Lo verdaderamente preocupante es que ambos candidatos ejemplifican lo que los politólogos Levitsky y Way denominan «autoritarismo competitivo»: un régimen híbrido que mantiene una fachada democrática mientras socava sistemáticamente sus principios fundamentales. Observamos cómo ambos reconocen las instituciones democráticas sólo como medios para acceder al poder, manipulan el marco legal para favorecer sus intereses, obstaculizan a la oposición y utilizan recursos estatales para fortalecer sus posiciones políticas.
El correísmo ya demostró durante una década su vocación autoritaria: control mediático, persecución judicial de opositores y concentración de poderes. Noboa, en su breve mandato, ha evidenciado tendencias similares bajo una retórica de renovación que no logra ocultar su desprecio por los contrapesos democráticos.
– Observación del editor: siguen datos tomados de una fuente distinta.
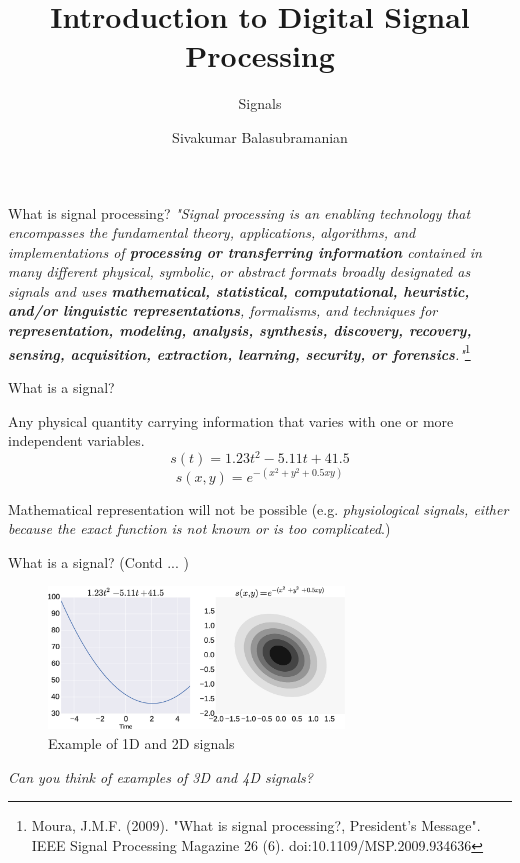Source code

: \documentclass[aspectratio=169]{beamer}
\title{Introduction to Digital Signal Processing}
\subtitle{Signals}
\author{Sivakumar Balasubramanian}
\institute[Christian Medical College] %
{
  \inst{}%
  Department of Bioengineering\\
  Christian Medical College, Bagayam\\
  Vellore 632002
}
\date{}
\begin{document}
\begin{frame}
  \titlepage
\end{frame}

\begin{frame}{What is signal processing?}
\textit{
"Signal processing is an enabling technology that encompasses the fundamental theory, applications, algorithms, and implementations of \textbf{processing or transferring information} contained in many different physical, symbolic, or abstract formats broadly designated as signals and uses \textbf{mathematical, statistical, computational, heuristic, and/or linguistic representations}, formalisms, and techniques for \textbf{representation, modeling, analysis, synthesis, discovery, recovery, sensing, acquisition, extraction, learning, security, or forensics}."}\footnote{\tiny{Moura, J.M.F. (2009). "What is signal processing?, President’s Message". IEEE Signal Processing Magazine 26 (6). doi:10.1109/MSP.2009.934636}}
\end{frame}

\begin{frame}{What is a signal?}

Any physical quantity carrying information that varies with one or more independent variables.
$$ s\left(t\right) = 1.23t^2 - 5.11t +41.5 $$
$$ s\left(x,y\right) = e^{-(x^2 + y^2 + 0.5xy)} $$

Mathematical representation will not be possible (e.g. \textit{physiological signals,  either because the exact function is not known or is too complicated}.)
\end{frame}

\begin{frame}[t]
\end{frame}

\begin{frame}{What is a signal? (Contd ... )}

\begin{figure}
\includegraphics[width=0.7\textwidth]{img/signals.eps}
\caption{Example of 1D and 2D signals}
\end{figure}

\textit{Can you think of examples of 3D and 4D signals?}
\end{frame}
\end{document}
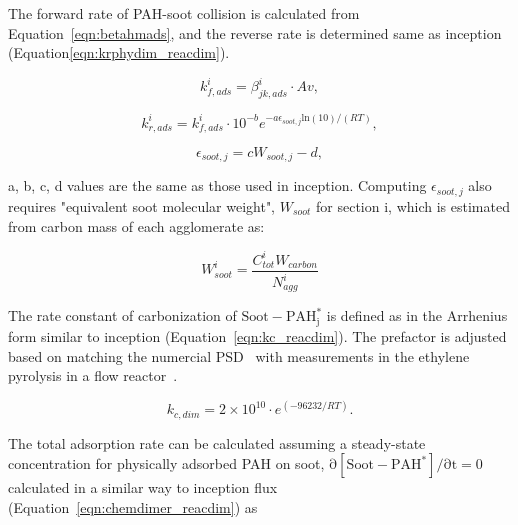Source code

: 

The forward rate of PAH-soot collision is calculated from Equation~\eqref{eqn:betahmads}, and the reverse rate is determined same as inception (Equation\eqref{eqn:krphydim_reacdim}).

\begin{equation}
	k^i_{f,ads}=\beta^i_{jk,ads}\cdot Av
	\label{eqn:kfads_reacdim},
\end{equation}

\begin{equation}
	k^i_{r,ads}=k^i_{f,ads}\cdot10^{-b}e^{-a\epsilon_{soot,j} \mathrm{ln}(10)/(RT)}
	\label{eqn:krads_reacdim},
\end{equation}

\begin{equation}
	\epsilon_{soot,j} = cW_{soot,j} -d
	\label{eqn:epsilonads_reacdim},
\end{equation}

a, b, c, d values are the same as those used in inception. Computing ${\epsilon_{soot,j}}$ also requires "equivalent soot molecular weight", ${W_{soot}}$ for section i, which is estimated from carbon mass of each agglomerate as:

\begin{equation}
	W^i_{soot}=\frac{C^i_{tot}W_{carbon}}{N^i_{agg}} 
\end{equation}

The rate constant of carbonization of $\mathrm{Soot-PAH^*_j}$ is defined as in the Arrhenius form similar to inception (Equation~\eqref{eqn:kc_reacdim}). The prefactor is adjusted based on matching the numercial PSD~\citep{naseri2022simulating} with measurements in the ethylene pyrolysis in a flow reactor~\cite{araki2021effects}. 

\begin{equation}
	k_{c,dim} = 2\times10^{10}\cdot e^{(-96232/RT)}
	\label{eqn:kcads_reacdim}.
\end{equation}


The total adsorption rate can be calculated assuming a steady-state concentration for physically adsorbed PAH on soot, $\mathrm{\partial{[{Soot-PAH^*}]}/\partial t = 0}$ calculated in a similar way to inception flux (Equation~\eqref{eqn:chemdimer_reacdim}) as\\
¿Dónde quedan entonces los 11,82% de votos que se repartieron entre candidatos como Leonidas Iza (5,25%) o Andrea González (2,69%)? Estos electores enfrentan ahora una falsa dicotomía: deben elegir entre dos versiones del autoritarismo que difieren en su ropaje ideológico pero coinciden en su esencia antidemocrática.
Lo más inquietante es que, según múltiples encuestas, los ecuatorianos parecen dispuestos a sacrificar principios democráticos a cambio de promesas de estabilidad y seguridad. Esta predisposición ciudadana resulta comprensible, aunque peligrosa, en un país azotado por la violencia narcoterrorista y la precariedad económica.
Ecuador se encuentra así ante una encrucijada histórica donde lo que realmente está en juego no es la orientación ideológica del próximo gobierno, sino la supervivencia misma del sistema democrático. La verdadera elección debería plantearse entre autoritarismo y democracia, no entre dos sabores diferentes del mismo veneno autoritario.
Mientras los candidatos debaten sobre políticas específicas, la pregunta fundamental permanece sin respuesta.
¿Está Ecuador dispuesto a renunciar a su tradición democrática por la ilusión de seguridad y estabilidad que prometen los modelos autoritarios?
Los resultados del 13 de abril nos darán una respuesta que, lamentablemente, parece ya estar escrita.